Forza Horizon 4 Might be my Favorite Racing Game Ever
I don’t think I was prepared for just how good Forza Horizon 4 is. I’m not a big fan of racing games, but games like Gran Turismo 4 and Burnout Paradise spent tons of time in my PS2 back in the day. Since then no racing game has managed to capture my imagination like those, and I’ve bounced off all of them pretty quickly. I mean, I’ve dropped more than 100 hours into Mario Kart 8 Deluxe, but I think cart racers are a whole different category.
That 15 year drought ended this week when I started playing Forza Horizon 4 for PC. I got the game through Game Pass and honestly just wanted to play it for a bit to test out my new PC and see how beautiful it looked. Well, the game certainly looks good, and it’s optimized to run really well on my system, but I didn’t expect to have sunk 15 hours into the game already and have no intention of stopping anytime soon.
I think the thing that Horizon gets right for me is that it’s kinda of a simulation racer with insane objectives. I like simulation style racing games, because I enjoy driving real cars that feel realistic. I like the danger in taking turns a little too fast and having to hold on for my life, but I get bored pretty quickly by the relatively unexciting tracks I have to do this on. It’s certainly satisfying when you figure out the best angles to attack each turn on a race track, but I don’t personally derive that much joy from doing time trials and trying to get new personal bests.
Forza Horizon 4 has a bunch of real cars and they handle in a way I’d describe as hyper-realistically. They feel realistic, but they’re far more forgiving than these cars would be in real life, and the consequences for running into a tree at 100mph are basically nothing. But for me that’s great! I get the realistic feel of a sim racer in a world where everything is fun and over the top. The game is mostly made up of normal races, but these races are quite varied, and then there are a bunch of speed traps, massive jumps, and hidden goodies all around the world you can find. And then there are the highlight events which have you racing crazy things like hover-boats, trains, and planes. These are more scripted sequences than the standard races, but they lead to some really amazing moments and I looked forward to each new one as they appeared on my map.

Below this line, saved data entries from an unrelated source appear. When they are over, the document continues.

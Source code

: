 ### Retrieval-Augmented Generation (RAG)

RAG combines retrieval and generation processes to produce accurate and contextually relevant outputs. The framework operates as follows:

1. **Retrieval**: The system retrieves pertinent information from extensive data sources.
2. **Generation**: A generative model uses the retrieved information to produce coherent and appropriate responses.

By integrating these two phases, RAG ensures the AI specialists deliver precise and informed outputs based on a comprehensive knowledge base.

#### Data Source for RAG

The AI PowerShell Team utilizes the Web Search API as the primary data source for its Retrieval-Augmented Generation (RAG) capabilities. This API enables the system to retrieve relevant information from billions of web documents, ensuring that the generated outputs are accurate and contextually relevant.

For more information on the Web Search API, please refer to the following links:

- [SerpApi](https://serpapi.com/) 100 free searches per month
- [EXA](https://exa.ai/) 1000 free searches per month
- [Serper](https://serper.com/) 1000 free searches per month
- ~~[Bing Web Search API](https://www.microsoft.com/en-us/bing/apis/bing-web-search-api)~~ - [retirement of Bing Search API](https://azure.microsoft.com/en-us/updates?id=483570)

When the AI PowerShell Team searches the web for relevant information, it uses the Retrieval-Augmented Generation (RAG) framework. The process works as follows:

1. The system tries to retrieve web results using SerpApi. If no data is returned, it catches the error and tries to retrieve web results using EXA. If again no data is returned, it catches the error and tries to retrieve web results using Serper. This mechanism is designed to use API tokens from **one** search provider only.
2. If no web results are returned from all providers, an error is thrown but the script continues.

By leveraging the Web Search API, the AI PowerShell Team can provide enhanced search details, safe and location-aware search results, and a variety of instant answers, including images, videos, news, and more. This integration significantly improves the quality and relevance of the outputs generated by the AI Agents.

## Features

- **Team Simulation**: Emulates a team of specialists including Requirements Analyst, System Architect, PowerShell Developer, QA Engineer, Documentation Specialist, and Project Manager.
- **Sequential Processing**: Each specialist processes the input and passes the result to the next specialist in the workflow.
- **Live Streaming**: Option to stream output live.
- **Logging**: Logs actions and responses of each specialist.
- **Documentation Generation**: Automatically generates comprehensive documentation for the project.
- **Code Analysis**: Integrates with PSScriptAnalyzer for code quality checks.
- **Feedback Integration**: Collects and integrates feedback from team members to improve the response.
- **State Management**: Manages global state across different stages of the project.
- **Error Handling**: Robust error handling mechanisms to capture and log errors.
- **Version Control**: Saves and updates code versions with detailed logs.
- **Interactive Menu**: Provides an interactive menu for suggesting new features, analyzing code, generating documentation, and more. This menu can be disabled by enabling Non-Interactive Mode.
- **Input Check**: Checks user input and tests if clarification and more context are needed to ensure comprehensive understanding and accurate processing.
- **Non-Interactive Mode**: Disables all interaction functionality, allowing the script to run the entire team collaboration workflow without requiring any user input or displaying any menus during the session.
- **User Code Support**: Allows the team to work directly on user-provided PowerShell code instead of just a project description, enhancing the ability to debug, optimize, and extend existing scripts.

And can we talk about how this game starts?! The hook for this version of Horizon is it’s seasonal system, which has the map go from Summer to Fall to Winter to Spring, and the map changes in interesting ways all along the way. To get you into the game and to make sure you experience all the seasons quickly, there is a 5-10 minute opening scene where you’re dropped into 4 separate races with the seasons changing between each one. It’s an absolute thrill, and you get to do some street racing, cross country trails, and dirt rallies all within this super small window of gameplay, and it does a better job than almost any game I can think of at getting you hyped for what’s coming in this game. It’s effectively a tutorial, but it’s also something I desperately wanted to play again after it was done. Game developers of the world take note, this is how you do a tutorial.
Forza Horizon 4 has much more going on, and I’m only scratching the surface here. This is a beast of a game, and there is so much to do that I haven’t even touched yet. We’ll see how long this game can keep its hooks in me, but as of right now it’s probably the most fun I’ve ever had with a racing game and I’ve instantly become very invested in the franchise. Turn 10 Studios did a bang up job on this title and I hope they have something even more amazing cooking for the inevitable Forza Horizon 5.